Task instructions → In the records below, find the line holding "This architecture style" and the line holding "Additionally, errors can". Set down both, with every line between them, exactly.

[Data records]
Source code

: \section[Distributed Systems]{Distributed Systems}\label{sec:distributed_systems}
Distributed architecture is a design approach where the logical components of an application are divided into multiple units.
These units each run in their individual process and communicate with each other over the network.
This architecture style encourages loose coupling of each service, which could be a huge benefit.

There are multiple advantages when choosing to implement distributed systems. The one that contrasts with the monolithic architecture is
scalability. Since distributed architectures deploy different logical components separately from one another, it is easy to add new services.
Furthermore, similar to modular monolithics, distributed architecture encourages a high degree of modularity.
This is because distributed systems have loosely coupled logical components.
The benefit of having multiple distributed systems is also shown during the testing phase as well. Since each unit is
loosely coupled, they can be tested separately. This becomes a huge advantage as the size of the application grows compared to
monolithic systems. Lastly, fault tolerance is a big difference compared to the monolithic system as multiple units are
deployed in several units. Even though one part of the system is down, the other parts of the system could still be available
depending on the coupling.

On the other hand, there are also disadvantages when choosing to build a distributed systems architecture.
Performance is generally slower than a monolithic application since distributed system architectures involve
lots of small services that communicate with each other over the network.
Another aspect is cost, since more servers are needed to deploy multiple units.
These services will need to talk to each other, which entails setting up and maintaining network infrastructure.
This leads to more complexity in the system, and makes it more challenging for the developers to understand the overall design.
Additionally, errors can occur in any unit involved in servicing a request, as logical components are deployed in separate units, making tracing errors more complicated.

...

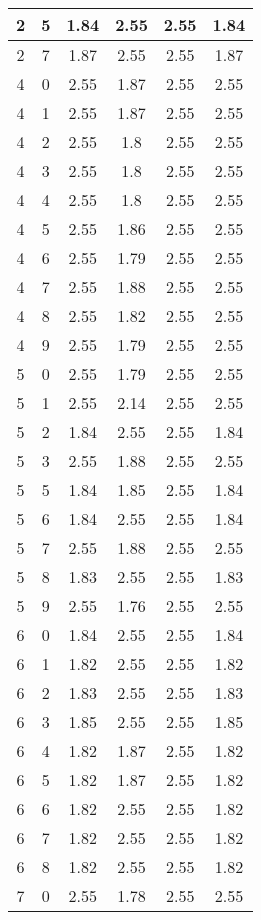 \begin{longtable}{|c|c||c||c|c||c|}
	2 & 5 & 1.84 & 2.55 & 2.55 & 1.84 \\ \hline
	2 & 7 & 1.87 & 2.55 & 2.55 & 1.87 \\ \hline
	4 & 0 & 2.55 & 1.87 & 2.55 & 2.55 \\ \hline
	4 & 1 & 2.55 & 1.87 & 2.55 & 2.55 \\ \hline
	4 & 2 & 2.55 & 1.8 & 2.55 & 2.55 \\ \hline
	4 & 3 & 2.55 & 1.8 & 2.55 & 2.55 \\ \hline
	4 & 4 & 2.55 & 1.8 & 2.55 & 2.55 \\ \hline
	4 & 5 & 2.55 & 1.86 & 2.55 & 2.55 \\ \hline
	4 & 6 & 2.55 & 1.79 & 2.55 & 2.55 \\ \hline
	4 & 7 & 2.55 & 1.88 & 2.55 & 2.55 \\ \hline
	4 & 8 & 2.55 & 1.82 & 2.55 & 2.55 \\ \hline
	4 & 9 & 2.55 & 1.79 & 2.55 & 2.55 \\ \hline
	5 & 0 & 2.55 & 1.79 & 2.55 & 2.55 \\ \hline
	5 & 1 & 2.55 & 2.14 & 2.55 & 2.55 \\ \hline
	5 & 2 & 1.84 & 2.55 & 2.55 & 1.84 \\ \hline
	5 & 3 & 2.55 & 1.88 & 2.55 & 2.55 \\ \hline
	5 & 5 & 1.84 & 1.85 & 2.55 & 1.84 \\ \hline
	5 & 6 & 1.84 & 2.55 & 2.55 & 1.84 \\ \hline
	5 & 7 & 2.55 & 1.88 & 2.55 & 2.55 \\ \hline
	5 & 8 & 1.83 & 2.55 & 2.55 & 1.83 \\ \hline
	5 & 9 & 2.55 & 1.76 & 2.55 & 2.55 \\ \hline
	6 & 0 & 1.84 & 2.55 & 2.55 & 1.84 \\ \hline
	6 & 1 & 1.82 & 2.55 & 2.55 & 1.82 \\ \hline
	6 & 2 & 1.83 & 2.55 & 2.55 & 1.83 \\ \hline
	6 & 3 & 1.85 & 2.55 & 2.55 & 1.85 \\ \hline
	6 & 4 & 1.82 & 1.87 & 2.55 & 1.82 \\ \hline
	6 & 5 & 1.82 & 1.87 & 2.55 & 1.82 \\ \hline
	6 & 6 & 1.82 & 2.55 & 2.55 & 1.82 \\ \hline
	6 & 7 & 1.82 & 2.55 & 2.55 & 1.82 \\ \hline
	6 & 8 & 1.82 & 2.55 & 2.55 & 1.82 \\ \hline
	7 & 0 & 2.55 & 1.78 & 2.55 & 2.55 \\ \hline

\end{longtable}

Solved problem →
This architecture style encourages loose coupling of each service, which could be a huge benefit.

There are multiple advantages when choosing to implement distributed systems. The one that contrasts with the monolithic architecture is
scalability. Since distributed architectures deploy different logical components separately from one another, it is easy to add new services.
Furthermore, similar to modular monolithics, distributed architecture encourages a high degree of modularity.
This is because distributed systems have loosely coupled logical components.
The benefit of having multiple distributed systems is also shown during the testing phase as well. Since each unit is
loosely coupled, they can be tested separately. This becomes a huge advantage as the size of the application grows compared to
monolithic systems. Lastly, fault tolerance is a big difference compared to the monolithic system as multiple units are
deployed in several units. Even though one part of the system is down, the other parts of the system could still be available
depending on the coupling.

On the other hand, there are also disadvantages when choosing to build a distributed systems architecture.
Performance is generally slower than a monolithic application since distributed system architectures involve
lots of small services that communicate with each other over the network.
Another aspect is cost, since more servers are needed to deploy multiple units.
These services will need to talk to each other, which entails setting up and maintaining network infrastructure.
This leads to more complexity in the system, and makes it more challenging for the developers to understand the overall design.
Additionally, errors can occur in any unit involved in servicing a request, as logical components are deployed in separate units, making tracing errors more complicated.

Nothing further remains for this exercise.